----- Data supplied

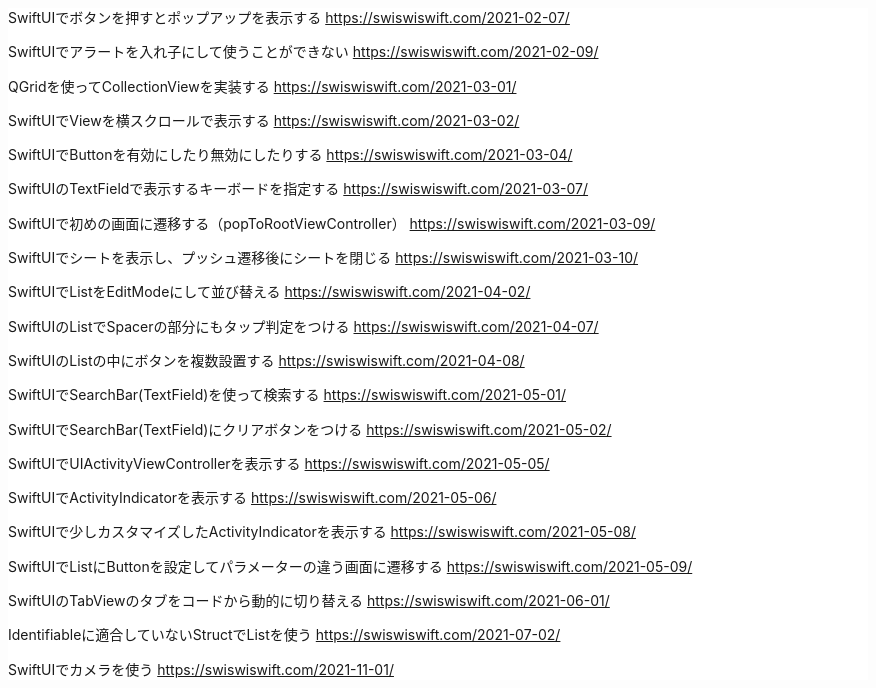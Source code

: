 SwiftUIでボタンを押すとポップアップを表示する
https://swiswiswift.com/2021-02-07/

SwiftUIでアラートを入れ子にして使うことができない
https://swiswiswift.com/2021-02-09/

QGridを使ってCollectionViewを実装する
https://swiswiswift.com/2021-03-01/

SwiftUIでViewを横スクロールで表示する
https://swiswiswift.com/2021-03-02/

SwiftUIでButtonを有効にしたり無効にしたりする
https://swiswiswift.com/2021-03-04/

SwiftUIのTextFieldで表示するキーボードを指定する
https://swiswiswift.com/2021-03-07/

SwiftUIで初めの画面に遷移する（popToRootViewController）
https://swiswiswift.com/2021-03-09/

SwiftUIでシートを表示し、プッシュ遷移後にシートを閉じる
https://swiswiswift.com/2021-03-10/

SwiftUIでListをEditModeにして並び替える
https://swiswiswift.com/2021-04-02/

SwiftUIのListでSpacerの部分にもタップ判定をつける
https://swiswiswift.com/2021-04-07/

SwiftUIのListの中にボタンを複数設置する
https://swiswiswift.com/2021-04-08/

SwiftUIでSearchBar(TextField)を使って検索する
https://swiswiswift.com/2021-05-01/

SwiftUIでSearchBar(TextField)にクリアボタンをつける
https://swiswiswift.com/2021-05-02/

SwiftUIでUIActivityViewControllerを表示する
https://swiswiswift.com/2021-05-05/

SwiftUIでActivityIndicatorを表示する
https://swiswiswift.com/2021-05-06/

SwiftUIで少しカスタマイズしたActivityIndicatorを表示する
https://swiswiswift.com/2021-05-08/

SwiftUIでListにButtonを設定してパラメーターの違う画面に遷移する
https://swiswiswift.com/2021-05-09/

SwiftUIのTabViewのタブをコードから動的に切り替える
https://swiswiswift.com/2021-06-01/

Identifiableに適合していないStructでListを使う
https://swiswiswift.com/2021-07-02/

SwiftUIでカメラを使う
https://swiswiswift.com/2021-11-01/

----------

Copy the records above exactly, leaving out every picture.

Output for this task:
Source code

: SwiftUIでボタンを押すとポップアップを表示する
https://swiswiswift.com/2021-02-07/

SwiftUIでアラートを入れ子にして使うことができない
https://swiswiswift.com/2021-02-09/

QGridを使ってCollectionViewを実装する
https://swiswiswift.com/2021-03-01/

SwiftUIでViewを横スクロールで表示する
https://swiswiswift.com/2021-03-02/

SwiftUIでButtonを有効にしたり無効にしたりする
https://swiswiswift.com/2021-03-04/

SwiftUIのTextFieldで表示するキーボードを指定する
https://swiswiswift.com/2021-03-07/

SwiftUIで初めの画面に遷移する（popToRootViewController）
https://swiswiswift.com/2021-03-09/

SwiftUIでシートを表示し、プッシュ遷移後にシートを閉じる
https://swiswiswift.com/2021-03-10/

SwiftUIでListをEditModeにして並び替える
https://swiswiswift.com/2021-04-02/

SwiftUIのListでSpacerの部分にもタップ判定をつける
https://swiswiswift.com/2021-04-07/

SwiftUIのListの中にボタンを複数設置する
https://swiswiswift.com/2021-04-08/

SwiftUIでSearchBar(TextField)を使って検索する
https://swiswiswift.com/2021-05-01/

SwiftUIでSearchBar(TextField)にクリアボタンをつける
https://swiswiswift.com/2021-05-02/

SwiftUIでUIActivityViewControllerを表示する
https://swiswiswift.com/2021-05-05/

SwiftUIでActivityIndicatorを表示する
https://swiswiswift.com/2021-05-06/

SwiftUIで少しカスタマイズしたActivityIndicatorを表示する
https://swiswiswift.com/2021-05-08/

SwiftUIでListにButtonを設定してパラメーターの違う画面に遷移する
https://swiswiswift.com/2021-05-09/

SwiftUIのTabViewのタブをコードから動的に切り替える
https://swiswiswift.com/2021-06-01/

Identifiableに適合していないStructでListを使う
https://swiswiswift.com/2021-07-02/

SwiftUIでカメラを使う
https://swiswiswift.com/2021-11-01/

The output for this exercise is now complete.